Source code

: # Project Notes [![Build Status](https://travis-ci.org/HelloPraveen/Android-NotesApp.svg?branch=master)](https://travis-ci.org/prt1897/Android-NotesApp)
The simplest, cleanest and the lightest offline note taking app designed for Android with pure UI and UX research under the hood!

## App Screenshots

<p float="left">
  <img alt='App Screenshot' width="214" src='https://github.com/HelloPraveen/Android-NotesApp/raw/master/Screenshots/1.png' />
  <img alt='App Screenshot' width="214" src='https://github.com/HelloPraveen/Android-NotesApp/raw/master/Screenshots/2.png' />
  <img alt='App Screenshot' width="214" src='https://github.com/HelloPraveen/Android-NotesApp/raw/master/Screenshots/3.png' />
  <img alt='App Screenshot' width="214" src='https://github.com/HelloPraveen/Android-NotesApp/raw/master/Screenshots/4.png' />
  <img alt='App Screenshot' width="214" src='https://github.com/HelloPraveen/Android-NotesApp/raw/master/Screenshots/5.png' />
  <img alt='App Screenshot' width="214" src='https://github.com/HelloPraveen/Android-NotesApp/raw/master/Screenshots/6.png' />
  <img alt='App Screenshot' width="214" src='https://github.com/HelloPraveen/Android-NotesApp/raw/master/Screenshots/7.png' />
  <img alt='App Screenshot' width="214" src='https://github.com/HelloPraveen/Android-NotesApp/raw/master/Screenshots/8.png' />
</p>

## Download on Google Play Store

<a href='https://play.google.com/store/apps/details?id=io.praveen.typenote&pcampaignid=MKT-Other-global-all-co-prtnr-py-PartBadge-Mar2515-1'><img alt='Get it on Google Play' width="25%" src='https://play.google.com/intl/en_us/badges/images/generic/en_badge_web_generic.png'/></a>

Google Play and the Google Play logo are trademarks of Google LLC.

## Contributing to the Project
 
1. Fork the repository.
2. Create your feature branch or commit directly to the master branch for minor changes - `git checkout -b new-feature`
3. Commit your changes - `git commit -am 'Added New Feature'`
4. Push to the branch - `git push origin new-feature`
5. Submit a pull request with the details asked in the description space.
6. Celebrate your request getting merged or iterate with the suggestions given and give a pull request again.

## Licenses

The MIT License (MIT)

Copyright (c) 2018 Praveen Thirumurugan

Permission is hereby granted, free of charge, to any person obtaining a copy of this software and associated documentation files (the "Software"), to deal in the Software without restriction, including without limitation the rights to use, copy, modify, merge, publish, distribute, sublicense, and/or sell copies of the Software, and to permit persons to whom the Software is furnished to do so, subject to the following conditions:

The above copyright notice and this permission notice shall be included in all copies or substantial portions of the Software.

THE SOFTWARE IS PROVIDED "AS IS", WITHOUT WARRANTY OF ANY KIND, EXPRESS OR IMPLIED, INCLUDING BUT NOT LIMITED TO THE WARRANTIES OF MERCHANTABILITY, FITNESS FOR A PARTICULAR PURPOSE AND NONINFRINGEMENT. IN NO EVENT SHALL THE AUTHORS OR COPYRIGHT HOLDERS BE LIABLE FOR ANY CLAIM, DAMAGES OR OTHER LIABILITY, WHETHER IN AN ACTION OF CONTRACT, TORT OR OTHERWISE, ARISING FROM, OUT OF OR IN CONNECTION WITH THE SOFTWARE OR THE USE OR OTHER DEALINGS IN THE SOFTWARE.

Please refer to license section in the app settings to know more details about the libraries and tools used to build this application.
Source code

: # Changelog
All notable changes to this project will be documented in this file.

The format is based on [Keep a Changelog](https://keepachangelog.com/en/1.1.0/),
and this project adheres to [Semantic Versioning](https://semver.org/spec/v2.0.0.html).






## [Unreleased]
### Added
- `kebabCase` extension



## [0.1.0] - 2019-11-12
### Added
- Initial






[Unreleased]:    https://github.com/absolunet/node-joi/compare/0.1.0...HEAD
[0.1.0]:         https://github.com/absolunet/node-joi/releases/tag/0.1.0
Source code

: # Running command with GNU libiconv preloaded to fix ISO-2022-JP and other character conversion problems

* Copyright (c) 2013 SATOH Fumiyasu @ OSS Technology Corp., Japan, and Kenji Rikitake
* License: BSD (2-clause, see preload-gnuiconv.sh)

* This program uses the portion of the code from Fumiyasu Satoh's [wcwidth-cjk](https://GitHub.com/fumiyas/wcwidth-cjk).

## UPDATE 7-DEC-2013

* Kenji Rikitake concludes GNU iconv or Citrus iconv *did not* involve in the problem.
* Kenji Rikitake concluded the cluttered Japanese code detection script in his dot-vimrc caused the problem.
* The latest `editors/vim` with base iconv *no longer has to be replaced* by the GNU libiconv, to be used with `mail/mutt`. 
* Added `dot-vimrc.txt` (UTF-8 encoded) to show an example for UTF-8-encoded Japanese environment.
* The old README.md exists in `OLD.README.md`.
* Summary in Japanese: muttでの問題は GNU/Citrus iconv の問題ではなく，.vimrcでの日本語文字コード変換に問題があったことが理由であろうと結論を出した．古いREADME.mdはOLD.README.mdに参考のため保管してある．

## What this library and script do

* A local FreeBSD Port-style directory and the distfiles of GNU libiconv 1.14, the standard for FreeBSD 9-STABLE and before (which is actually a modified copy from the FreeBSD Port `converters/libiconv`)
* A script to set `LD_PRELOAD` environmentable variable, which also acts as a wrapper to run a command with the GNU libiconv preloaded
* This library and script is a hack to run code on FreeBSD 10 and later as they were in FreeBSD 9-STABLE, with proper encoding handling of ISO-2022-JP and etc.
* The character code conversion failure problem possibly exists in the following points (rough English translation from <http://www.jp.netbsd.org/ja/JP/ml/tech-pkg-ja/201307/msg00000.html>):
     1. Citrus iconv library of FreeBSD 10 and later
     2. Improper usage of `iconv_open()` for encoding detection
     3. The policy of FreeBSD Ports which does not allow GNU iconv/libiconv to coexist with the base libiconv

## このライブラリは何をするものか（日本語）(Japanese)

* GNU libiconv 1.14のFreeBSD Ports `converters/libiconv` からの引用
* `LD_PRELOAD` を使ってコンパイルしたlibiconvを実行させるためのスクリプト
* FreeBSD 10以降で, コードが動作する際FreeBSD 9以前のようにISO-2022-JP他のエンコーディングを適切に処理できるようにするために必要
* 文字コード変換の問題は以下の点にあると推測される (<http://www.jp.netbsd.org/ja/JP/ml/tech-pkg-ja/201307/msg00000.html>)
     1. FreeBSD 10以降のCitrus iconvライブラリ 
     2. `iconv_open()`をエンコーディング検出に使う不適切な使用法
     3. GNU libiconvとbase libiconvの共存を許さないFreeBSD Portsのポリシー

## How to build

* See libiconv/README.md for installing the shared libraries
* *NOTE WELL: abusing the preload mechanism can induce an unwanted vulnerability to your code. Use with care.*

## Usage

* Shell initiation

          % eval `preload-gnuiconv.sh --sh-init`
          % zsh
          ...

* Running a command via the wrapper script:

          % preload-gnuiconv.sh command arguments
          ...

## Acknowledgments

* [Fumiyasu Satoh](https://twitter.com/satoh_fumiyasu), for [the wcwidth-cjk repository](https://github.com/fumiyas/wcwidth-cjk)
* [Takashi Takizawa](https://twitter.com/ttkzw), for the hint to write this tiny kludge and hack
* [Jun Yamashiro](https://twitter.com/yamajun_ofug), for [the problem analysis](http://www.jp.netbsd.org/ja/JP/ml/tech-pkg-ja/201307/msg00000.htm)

▬▬▬▬▬▬

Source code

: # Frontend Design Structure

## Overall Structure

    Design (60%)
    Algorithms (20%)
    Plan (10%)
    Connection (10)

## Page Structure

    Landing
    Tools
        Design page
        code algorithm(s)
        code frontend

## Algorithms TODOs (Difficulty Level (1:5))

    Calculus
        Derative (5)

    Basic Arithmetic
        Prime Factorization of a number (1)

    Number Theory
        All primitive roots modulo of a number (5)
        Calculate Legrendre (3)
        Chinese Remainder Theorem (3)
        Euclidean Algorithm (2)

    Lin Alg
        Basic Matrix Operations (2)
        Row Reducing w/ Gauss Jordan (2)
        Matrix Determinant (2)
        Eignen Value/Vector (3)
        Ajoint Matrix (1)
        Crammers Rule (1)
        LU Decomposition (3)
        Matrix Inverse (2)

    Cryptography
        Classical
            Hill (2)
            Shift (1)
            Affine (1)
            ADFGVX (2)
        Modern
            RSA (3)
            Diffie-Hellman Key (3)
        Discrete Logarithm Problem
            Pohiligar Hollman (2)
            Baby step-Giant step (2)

▬▬▬▬▬▬

EXERCISE BRIEF:
For each line in the data that contains the string "Unreleased", give a copy of that line.

ANSWER TO THIS PROBLEM:
## [Unreleased]
[Unreleased]:    https://github.com/absolunet/node-joi/compare/0.1.0...HEAD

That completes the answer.